* _EXERCISE DIRECTIONS_: Please say how many lines of the listing hold "REPOSITORY", with no other words in the answer.

* _RECORDS TO USE_:
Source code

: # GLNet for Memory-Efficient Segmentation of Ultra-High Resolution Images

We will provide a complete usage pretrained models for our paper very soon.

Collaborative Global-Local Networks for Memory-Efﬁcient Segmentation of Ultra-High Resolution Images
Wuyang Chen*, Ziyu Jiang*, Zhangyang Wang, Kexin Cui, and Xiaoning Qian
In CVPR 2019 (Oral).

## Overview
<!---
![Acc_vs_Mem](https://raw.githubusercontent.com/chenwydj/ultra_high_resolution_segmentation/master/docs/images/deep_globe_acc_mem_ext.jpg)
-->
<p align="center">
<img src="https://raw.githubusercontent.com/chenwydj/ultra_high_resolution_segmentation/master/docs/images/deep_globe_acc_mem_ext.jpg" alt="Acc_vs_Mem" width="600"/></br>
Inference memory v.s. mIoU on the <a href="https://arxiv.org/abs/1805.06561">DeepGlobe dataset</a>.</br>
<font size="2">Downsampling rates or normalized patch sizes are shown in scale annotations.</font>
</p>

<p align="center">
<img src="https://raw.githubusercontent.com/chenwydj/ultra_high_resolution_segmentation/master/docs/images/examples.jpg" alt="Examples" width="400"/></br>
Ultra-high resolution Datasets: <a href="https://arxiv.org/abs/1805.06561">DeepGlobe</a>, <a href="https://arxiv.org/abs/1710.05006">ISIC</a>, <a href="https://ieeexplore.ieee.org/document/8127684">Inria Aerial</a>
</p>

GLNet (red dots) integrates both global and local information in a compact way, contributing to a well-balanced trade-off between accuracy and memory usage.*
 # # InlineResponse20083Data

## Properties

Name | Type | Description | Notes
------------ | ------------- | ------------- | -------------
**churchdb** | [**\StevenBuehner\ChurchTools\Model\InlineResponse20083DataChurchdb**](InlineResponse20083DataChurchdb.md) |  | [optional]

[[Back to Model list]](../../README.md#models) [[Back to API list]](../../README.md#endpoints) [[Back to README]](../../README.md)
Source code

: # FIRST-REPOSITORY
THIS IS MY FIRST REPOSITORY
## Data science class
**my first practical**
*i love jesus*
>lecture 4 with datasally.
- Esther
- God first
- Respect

* _ANSWER BELOW_: 2